Japan gears up to lure wealthy foreign tourists to regional areas

Japan gears up to lure wealthy foreign tourists to regional areas

https://www.japantimes.co.jp/news/2022/06/04/business/japan-wealthy-regional-tourism/

20 comments
  1. Still waiting for them to gear up to let my dad come visit his grandson ffs.

    Edit: Thanks for the heads up! He told me he called them. He either didn’t actually call them or didn’t explain himself properly. I will get it sorted. Cheers.

  2. Ah yes, nothing lets the rich show off their wealth like 7 days in Gunma. All the fancy restaurants, luxury resorts, and things to do…

  3. Hmm. Well the wealthy aren’t really very well behaved so what could possibly go wrong in a country like Japan.

  4. They can do this. Japan can make this happen.

    BUT

    They need to stop developing these tourism programs based solely on Japanese travel concepts, or at best the polite approval of a few token foreigners brought in at the end for a trial run and photoshoot.

    Let us foreigner tourism experts be a part of the development process from day one. We know the industry. We know the guests. We are foreigners too! Let us share with you how foreigners travel, what they want to see, and what they DON’T want to do. We can make this work for you. We can make these destinations shine. It’s not racist to say that Japanese can’t do this on their own. They can, but it won’t be as good as if we do it together. We can rock this shit and get people out into the inaka. I *KNOW* we can.

    I’ve been on SO MANY of these fam trips and inspections for these kinds of projects that are just a massive wastes of money developing places that are not appropriate for foreigners to visit. Lack of accommodations, lack of sightseeing, lack of anything interesting for 99% of foreigners. It drives me nuts.

    Fuck, someone hire me!

  5. Trying to reinvent the wheel… What they had before worked. It was popular. You don’t need to channel tourists into certain parts of your country, you just need to let them them INTO your country.

  6. Who are these wealthy tourists prioritizing visiting Nagoya and why? I mean, that’s not to say there’s nothing worth seeing in and around Nagoya, but it’s not exactly a Top 3 Japanese city to visit for any travelers I know.

  7. **Just a note, this program has been in the works since at LEAST last year, and has less to do with the guided tours expected for the 10th and beyond, and more to do with reaching the 60 million mark they’ve set for themselves for 2025.**

  8. Nice I’m already a foreigner just got to work on the wealthy part.

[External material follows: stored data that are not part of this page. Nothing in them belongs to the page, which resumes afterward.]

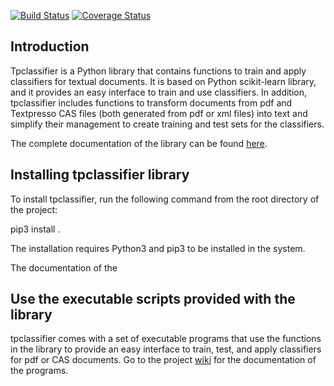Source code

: [![Build Status](https://travis-ci.org/valearna/tpclassifier.svg?branch=master)](https://travis-ci.org/valearna/egonetworks) [![Coverage Status](https://coveralls.io/repos/github/valearna/tpclassifer/badge.svg?branch=master)](https://coveralls.io/github/valearna/tpclassifer?branch=master)

## Introduction

Tpclassifier is a Python library that contains functions to train and apply classifiers for textual documents. It is
based on Python scikit-learn library, and it provides an easy interface to train and use classifiers. In addition,
tpclassifier includes functions to transform documents from pdf and Textpresso CAS files (both generated from pdf or xml
files) into text and simplify their management to create training and test sets for the classifiers.

The complete documentation of the library can be found [here](http://tpclassifier.readthedocs.io/en/latest/).

## Installing tpclassifier library

To install tpclassifier, run the following command from the root directory of the project:

pip3 install .

The installation requires Python3 and pip3 to be installed in the system.

The documentation of the

## Use the executable scripts provided with the library

tpclassifier comes with a set of executable programs that use the functions in the library to provide an easy interface
to train, test, and apply classifiers for pdf or CAS documents. Go to the project
[wiki](https://github.com/valearna/tpclassifer/wiki) for the documentation of the programs.
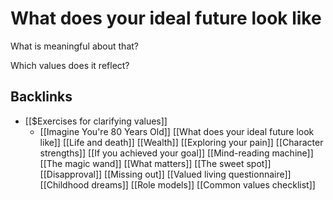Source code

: # What does your ideal future look like
What is meaningful about that?

Which values does it reflect?

## Backlinks
* [[$Exercises for clarifying values]]
	* [[Imagine You're 80 Years Old]]
[[What does your ideal future look like]]
[[Life and death]]
[[Wealth]]
[[Exploring your pain]]
[[Character strengths]]
[[If you achieved your goal]]
[[Mind-reading machine]]
[[The magic wand]]
[[What matters]]
[[The sweet spot]]
[[Disapproval]]
[[Missing out]]
[[Valued living questionnaire]]
[[Childhood dreams]]
[[Role models]]
[[Common values checklist]]

<!-- #Life -->

<!-- {BearID:5DB0CC0A-D506-4B97-B4CA-54C4F47CFCA8-15756-00001304823EE8AD} -->
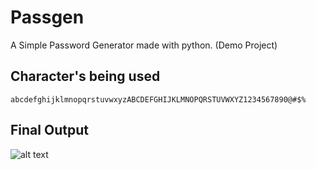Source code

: # Passgen
A Simple Password Generator made with python. (Demo Project)
<br>
## Character's being used
`abcdefghijklmnopqrstuvwxyzABCDEFGHIJKLMNOPQRSTUVWXYZ1234567890@#$%`
<br>

## Final Output
![alt text](https://github.com/shikto7/passgen/blob/main/passgen_sc.png "passgen_sc")

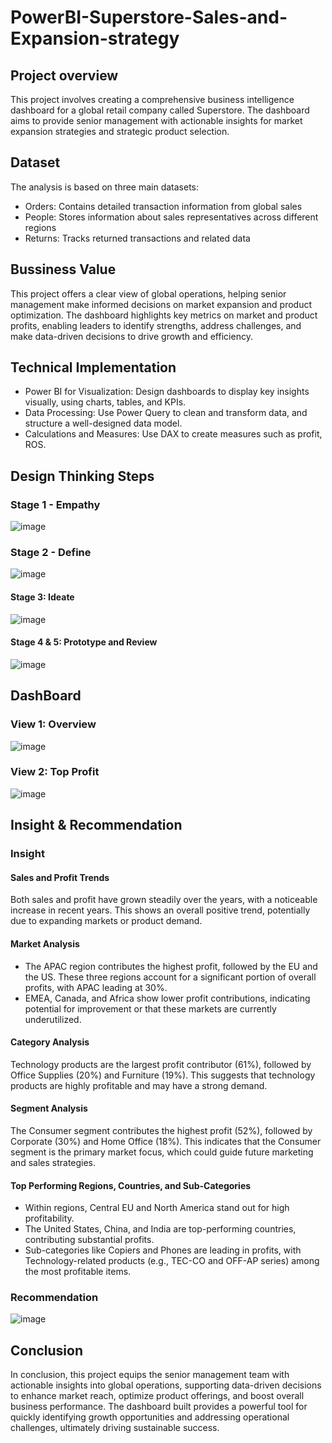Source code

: # PowerBI-Superstore-Sales-and-Expansion-strategy
## Project overview 
This project involves creating a comprehensive business intelligence dashboard for a global retail company called Superstore. The dashboard aims to provide senior management with actionable insights for market expansion strategies and strategic product selection.
## Dataset 
The analysis is based on three main datasets:
- Orders: Contains detailed transaction information from global sales
- People: Stores information about sales representatives across different regions
- Returns: Tracks returned transactions and related data
## Bussiness Value
This project offers a clear view of global operations, helping senior management make informed decisions on market expansion and product optimization. The dashboard highlights key metrics on market and product profits, enabling leaders to identify strengths, address challenges, and make data-driven decisions to drive growth and efficiency.
##  Technical Implementation
- Power BI for Visualization: Design dashboards to display key insights visually, using charts, tables, and KPIs.
- Data Processing: Use Power Query to clean and transform data, and structure a well-designed data model.
- Calculations and Measures: Use DAX to create measures such as profit, ROS.
## Design Thinking Steps 
### Stage 1 - Empathy 
![image](https://github.com/user-attachments/assets/baf21a24-45a8-4f37-b3e5-d88c0b0d4c6a)
### Stage 2 - Define 
![image](https://github.com/user-attachments/assets/af848c32-c9df-4b69-a283-ee0d642c72ca)
#### Stage 3: Ideate 
![image](https://github.com/user-attachments/assets/d800c2be-af83-4976-a1b4-8a8c0769560c)
#### Stage 4 & 5: Prototype and Review
![image](https://github.com/user-attachments/assets/f2f91f6f-c577-44ff-a1fd-925f1e24a0ed)
## DashBoard 
### View 1: Overview 
![image](https://github.com/user-attachments/assets/cd56946f-2796-4165-b9dd-664a4e71cd8b)
### View 2: Top Profit 
![image](https://github.com/user-attachments/assets/3dfef527-9007-49f6-9025-f06c4c7a3474)
## Insight & Recommendation
### Insight 
#### Sales and Profit Trends
Both sales and profit have grown steadily over the years, with a noticeable increase in recent years. This shows an overall positive trend, potentially due to expanding markets or product demand.
#### Market Analysis
- The APAC region contributes the highest profit, followed by the EU and the US. These three regions account for a significant portion of overall profits, with APAC leading at 30%.
- EMEA, Canada, and Africa show lower profit contributions, indicating potential for improvement or that these markets are currently underutilized.
#### Category Analysis
Technology products are the largest profit contributor (61%), followed by Office Supplies (20%) and Furniture (19%). This suggests that technology products are highly profitable and may have a strong demand.
#### Segment Analysis
The Consumer segment contributes the highest profit (52%), followed by Corporate (30%) and Home Office (18%). This indicates that the Consumer segment is the primary market focus, which could guide future marketing and sales strategies.
#### Top Performing Regions, Countries, and Sub-Categories
- Within regions, Central EU and North America stand out for high profitability.
- The United States, China, and India are top-performing countries, contributing substantial profits.
- Sub-categories like Copiers and Phones are leading in profits, with Technology-related products (e.g., TEC-CO and OFF-AP series) among the most profitable items.
### Recommendation 
![image](https://github.com/user-attachments/assets/e09b52dc-5670-4c25-9d96-82a06337fd55)
## Conclusion
In conclusion, this project equips the senior management team with actionable insights into global operations, supporting data-driven decisions to enhance market reach, optimize product offerings, and boost overall business performance. The dashboard built provides a powerful tool for quickly identifying growth opportunities and addressing operational challenges, ultimately driving sustainable success.




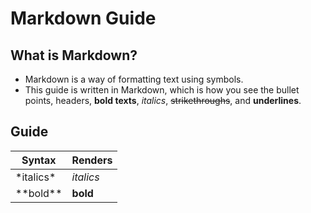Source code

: # Markdown Guide

## What is Markdown?

- Markdown is a way of formatting text using symbols.
- This guide is written in Markdown, which is how you see the bullet points, headers, **bold texts**, *italics*, ~~strikethroughs~~, and __underlines__.

## Guide


| Syntax | Renders |
| ------ | ------- |
| \*italics\* | *italics* |
| \*\*bold\*\* | **bold** |
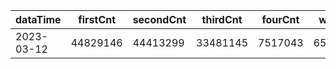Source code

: |dataTime|firstCnt|secondCnt|thirdCnt|fourCnt|winCnt|vrate|wrate|
|-|-|-|-|-|-|-|-|
|2023-03-12|44829146|44413299|33481145|7517043|6528441|0%|0%|
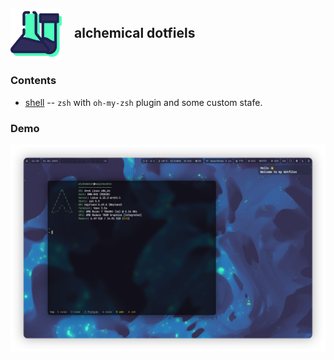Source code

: <h2><img src="./media/logo.svg" alt="logo" width="82" align="center" style="margin-right: 20px;">alchemical dotfiels</h2>

### Contents

- [shell](https://github.com/alchemmist/dotfiles/blob/main/zsh) -- `zsh` with `oh-my-zsh` plugin and some custom stafe.

### Demo

<p align="center">
    <img src="./media/main-screen.png" alt="main screen" width="650">
</p>
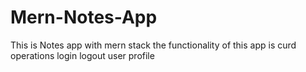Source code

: # Mern-Notes-App
This is Notes app with mern stack the functionality of this app is curd operations login logout user profile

    In $ How much we talking a mil?

  9. Isn’t being lured to an isolated area one of the things most embassies warn wealthy tourists *against*.

  10. First time tourists will always visit the three popular areas, Tokyo, Nagoya, Osaka/Kyoto. The problem is how to entice them to come back to checkout the other areas ? Rich Chinese especially, they don’t come seeking quiet resort in the middle of mountains with nothing to do but onsen, they want shopping, instagram – or whatever it is China uses – pictures, more shopping, and more instagram pictures.

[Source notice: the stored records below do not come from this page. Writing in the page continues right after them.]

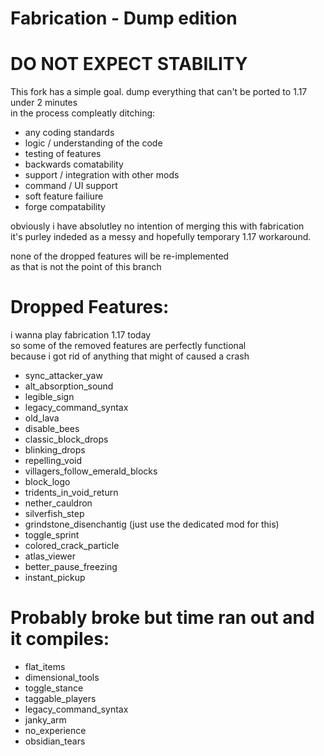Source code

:# Fabrication - Dump edition
# DO NOT EXPECT STABILITY
This fork has a simple goal. dump everything that can't be ported to 1.17 under 2 minutes  
in the process compleatly ditching:  

- any coding standards
- logic / understanding of the code
- testing of features
- backwards comatability
- support / integration with other mods
- command / UI support
- soft feature failiure
- forge compatability

obviously i have absolutley no intention of merging this with fabrication  
it's purley indeded as a messy and hopefully temporary 1.17 workaround.

none of the dropped features will be re-implemented  
as that is not the point of this branch

# Dropped Features:

i wanna play fabrication 1.17 today  
so some of the removed features are perfectly functional  
because i got rid of anything that might of caused a crash

- sync_attacker_yaw
- alt_absorption_sound
- legible_sign
- legacy_command_syntax
- old_lava
- disable_bees
- classic_block_drops
- blinking_drops
- repelling_void
- villagers_follow_emerald_blocks
- block_logo
- tridents_in_void_return
- nether_cauldron
- silverfish_step
- grindstone_disenchantig (just use the dedicated mod for this)
- toggle_sprint
- colored_crack_particle
- atlas_viewer
- better_pause_freezing
- instant_pickup

# Probably broke but time ran out and it compiles:

- flat_items
- dimensional_tools
- toggle_stance
- taggable_players
- legacy_command_syntax
- janky_arm
- no_experience
- obsidian_tears
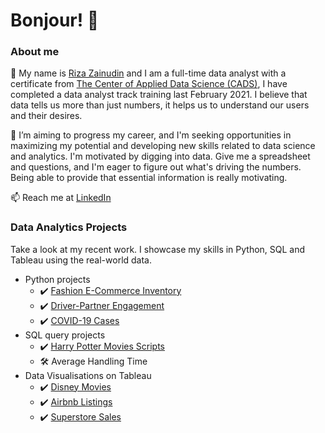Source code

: # Bonjour! 👋

### About me

👐 My name is [Riza Zainudin](https://www.linkedin.com/in/riza-zainudin/) and I am a full-time data analyst with a certificate from [The Center of Applied Data Science (CADS)](https://www.linkedin.com/company/thecads/), I have completed a data analyst track training last February 2021. I believe that data tells us more than just numbers, it helps us to understand our users and their desires.

🌱 I’m aiming to progress my career, and I'm seeking opportunities in maximizing my potential and developing new skills related to data science and analytics. I'm motivated by digging into data. Give me a spreadsheet and questions, and I'm eager to figure out what's driving the numbers. Being able to provide that essential information is really motivating.

📫 Reach me at [LinkedIn](https://www.linkedin.com/in/riza-zainudin/)

### Data Analytics Projects
Take a look at my recent work. I showcase my skills in Python, SQL and Tableau using the real-world data.
  - Python projects
    - ✔️ [Fashion E-Commerce Inventory](https://github.com/RizaZainudin/python-projects/blob/main/Fashion.ipynb)
    - ✔️ [Driver-Partner Engagement](https://github.com/rizazainudin/python-driver-partner)
    - ✔️ [COVID-19 Cases](https://github.com/rizazainudin/python-covid19/blob/main/Covid-19%20Data%20Analysis.ipynb)
  - SQL query projects
    - ✔️ [Harry Potter Movies Scripts](https://github.com/rizainudin/sql-projects/blob/main/HarryPotter_SQL.ipynb)
    - 🛠 Average Handling Time
  - Data Visualisations on Tableau 
    - ✔️ [Disney Movies](https://public.tableau.com/app/profile/riza.zainudin/viz/Disney_16210753523740/Dashboard1)
    - ✔️ [Airbnb Listings](https://public.tableau.com/app/profile/riza.zainudin/viz/AIrbnb_16186411719070/R1)
    - ✔️ [Superstore Sales](https://public.tableau.com/app/profile/riza.zainudin/viz/Superstoresales_16158884322510/Dashboard1)
    
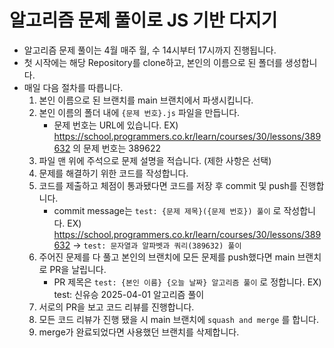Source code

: # 알고리즘 문제 풀이로 JS 기반 다지기

- 알고리즘 문제 풀이는 4월 매주 월, 수 14시부터 17시까지 진행됩니다.
- 첫 시작에는 해당 Repository를 clone하고, 본인의 이름으로 된 폴더를 생성합니다.
- 매일 다음 절차를 따릅니다.
    1. 본인 이름으로 된 브랜치를 main 브랜치에서 파생시킵니다.
    2. 본인 이름의 폴더 내에 `{문제 번호}.js` 파일을 만듭니다.
        - 문제 번호는 URL에 있습니다.
        EX) https://school.programmers.co.kr/learn/courses/30/lessons/389632 의 문제 번호는 389622
    3. 파일 맨 위에 주석으로 문제 설명을 적습니다. (제한 사항은 선택)
    4. 문제를 해결하기 위한 코드를 작성합니다.
    5. 코드를 제출하고 체점이 통과됐다면 코드를 저장 후 commit 및 push를 진행합니다.
        - commit message는 `test: {문제 제목}({문제 번호}) 풀이` 로 작성합니다.
        EX) https://school.programmers.co.kr/learn/courses/30/lessons/389632 → `test: 문자열과 알파벳과 쿼리(389632) 풀이`
    6. 주어진 문제를 다 풀고 본인의 브랜치에 모든 문제를 push했다면 main 브랜치로 PR을 날립니다.
        - PR 제목은 `test: {본인 이름} {오늘 날짜} 알고리즘 풀이` 로 정합니다.
        EX) test: 신유승 2025-04-01 알고리즘 풀이
    7. 서로의 PR을 보고 코드 리뷰를 진행합니다.
    8. 모든 코드 리뷰가 진행 됐을 시 main 브랜치에 `squash and merge` 를 합니다.
    9. merge가 완료되었다면 사용했던 브랜치를 삭제합니다.
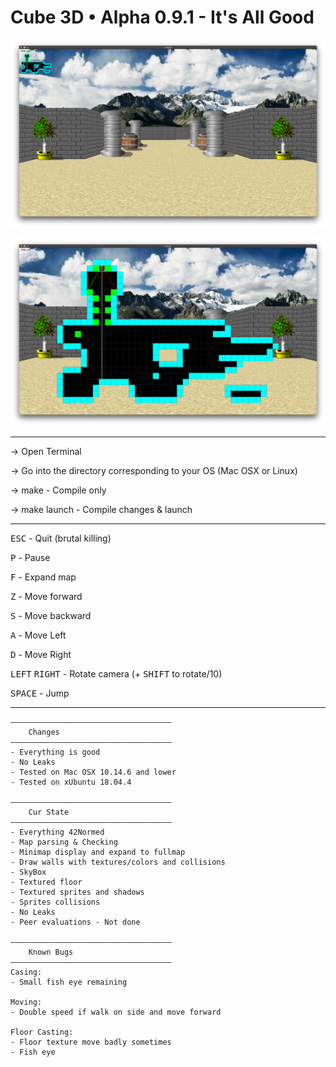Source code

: # Cube 3D • Alpha 0.9.1 - It's All Good

![Cube3D Screenshot](/Screenshots/sprites.png)

![Cube3D Minimap expanded](/Screenshots/minimap.png)

<hr>

-> Open Terminal

-> Go into the directory corresponding to your OS (Mac OSX or Linux)

-> make - Compile only

-> make launch - Compile changes & launch

<hr>

<kbd>ESC</kbd> - Quit (brutal killing)

<kbd>P</kbd> - Pause

<kbd>F</kbd> - Expand map

<kbd>Z</kbd> - Move forward

<kbd>S</kbd> - Move backward

<kbd>A</kbd> - Move Left

<kbd>D</kbd> - Move Right

<kbd>LEFT</kbd> <kbd>RIGHT</kbd> - Rotate camera (+ <kbd>SHIFT</kbd> to rotate/10)

<kbd>SPACE</kbd> - Jump

<hr>

	————————————————————————————————————
		Changes
	———————————————————————————————————— 
	- Everything is good
	- No Leaks
	- Tested on Mac OSX 10.14.6 and lower
	- Tested on xUbuntu 18.04.4

    ————————————————————————————————————
		Cur State
	————————————————————————————————————
	- Everything 42Normed
	- Map parsing & Checking
	- Minimap display and expand to fullmap
	- Draw walls with textures/colors and collisions
	- SkyBox
	- Textured floor
	- Textured sprites and shadows
	- Sprites collisions
	- No Leaks
	- Peer evaluations - Not done
	
	————————————————————————————————————
    	Known Bugs
	————————————————————————————————————
	Casing:
	- Small fish eye remaining

	Moving:
	- Double speed if walk on side and move forward

	Floor Casting:
	- Floor texture move badly sometimes
	- Fish eye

  11. Three years to work with scholars and professionals in the field of tourism to develop new plans, ideas and solutions. And yet…..

  12. You mean the towns run by deadbeat, morally bankrupt oji-san who have driven the town finances into the ground and have not a single measurable atom of civic pride?

    Fat chance Japan. There’s a reason you’re giving land and houses away.

  13. As an American who loves visiting Karuizawa, I am confident that 99 percent of wealthy American tourists would find it pointless and boring. No one speaks English, most of the restaurants are German, French, or Italian, and all of the shops close at 6 p.m.